After you installed Apache you can start hosting websites. For each website (domain or subdomain) you will need a Virtual Host. This requires a file that conatins information for Apache to find where the website’s files are on your server, how to access them, where to write the logs, etc.
The Virtual Host configuration files are stored in /etc/apache2/sites-available.

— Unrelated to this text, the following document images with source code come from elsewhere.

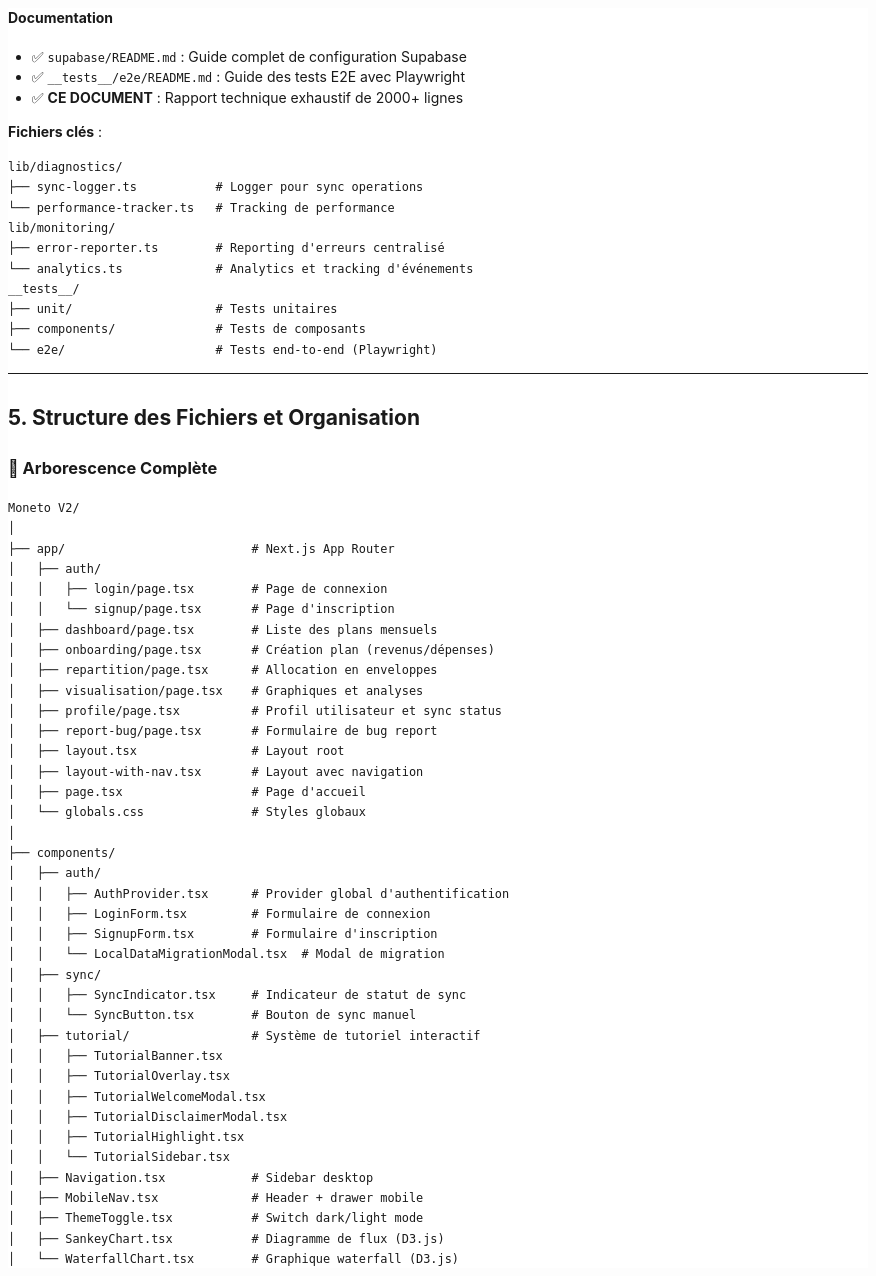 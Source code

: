 #### Documentation
- ✅ `supabase/README.md` : Guide complet de configuration Supabase
- ✅ `__tests__/e2e/README.md` : Guide des tests E2E avec Playwright
- ✅ **CE DOCUMENT** : Rapport technique exhaustif de 2000+ lignes

**Fichiers clés** :
```
lib/diagnostics/
├── sync-logger.ts           # Logger pour sync operations
└── performance-tracker.ts   # Tracking de performance
lib/monitoring/
├── error-reporter.ts        # Reporting d'erreurs centralisé
└── analytics.ts             # Analytics et tracking d'événements
__tests__/
├── unit/                    # Tests unitaires
├── components/              # Tests de composants
└── e2e/                     # Tests end-to-end (Playwright)
```

---

## 5. Structure des Fichiers et Organisation

### 📁 Arborescence Complète

```
Moneto V2/
│
├── app/                          # Next.js App Router
│   ├── auth/
│   │   ├── login/page.tsx        # Page de connexion
│   │   └── signup/page.tsx       # Page d'inscription
│   ├── dashboard/page.tsx        # Liste des plans mensuels
│   ├── onboarding/page.tsx       # Création plan (revenus/dépenses)
│   ├── repartition/page.tsx      # Allocation en enveloppes
│   ├── visualisation/page.tsx    # Graphiques et analyses
│   ├── profile/page.tsx          # Profil utilisateur et sync status
│   ├── report-bug/page.tsx       # Formulaire de bug report
│   ├── layout.tsx                # Layout root
│   ├── layout-with-nav.tsx       # Layout avec navigation
│   ├── page.tsx                  # Page d'accueil
│   └── globals.css               # Styles globaux
│
├── components/
│   ├── auth/
│   │   ├── AuthProvider.tsx      # Provider global d'authentification
│   │   ├── LoginForm.tsx         # Formulaire de connexion
│   │   ├── SignupForm.tsx        # Formulaire d'inscription
│   │   └── LocalDataMigrationModal.tsx  # Modal de migration
│   ├── sync/
│   │   ├── SyncIndicator.tsx     # Indicateur de statut de sync
│   │   └── SyncButton.tsx        # Bouton de sync manuel
│   ├── tutorial/                 # Système de tutoriel interactif
│   │   ├── TutorialBanner.tsx
│   │   ├── TutorialOverlay.tsx
│   │   ├── TutorialWelcomeModal.tsx
│   │   ├── TutorialDisclaimerModal.tsx
│   │   ├── TutorialHighlight.tsx
│   │   └── TutorialSidebar.tsx
│   ├── Navigation.tsx            # Sidebar desktop
│   ├── MobileNav.tsx             # Header + drawer mobile
│   ├── ThemeToggle.tsx           # Switch dark/light mode
│   ├── SankeyChart.tsx           # Diagramme de flux (D3.js)
│   └── WaterfallChart.tsx        # Graphique waterfall (D3.js)
```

Let’s create a new configuration file for a test domain, my-test-domain.com
sudo vi /etc/apache2/sites-available/my-test-domain.com.conf
Here is the contents of the file:
<VirtualHost *:80>
ServerName my-test-domain.com
ServerAlias www.my-test-domain.com
ServerAdmin admin@my-test-domain.com
DocumentRoot /var/www/my-test-domain
<Directory "/var/www/my-test-domain">
DirectoryIndex index.php index.html
Options Indexes FollowSymLinks
AllowOverride All
Require all granted
</Directory>
ErrorLog ${APACHE_LOG_DIR}/error.log
CustomLog ${APACHE_LOG_DIR}/access.log combined
</VirtualHost>
Notice the file extension is .conf. Apache will load all .conf files from /etc/apache2/sites-enabled. We created the file in sites-available, not sites-enabled. We could have just created it directly in the sites-available folder but the more elegant solution is to use the Apache functionality to enable and disable Virtual Hosts (which is actually creating links to the file from sites-available to sites-enabled)
sudo a2ensite my-test-domain
You can also remove links from sites-available to sites-enabled. Below is the command to remove the default Virtual Host:
sudo a2dissite 000-default
Before testing, we need to restart Apache…
sudo systemctl restart apache2
You can now test (if you did not put any files in /var/www/my-test-domain you should get a 404 error).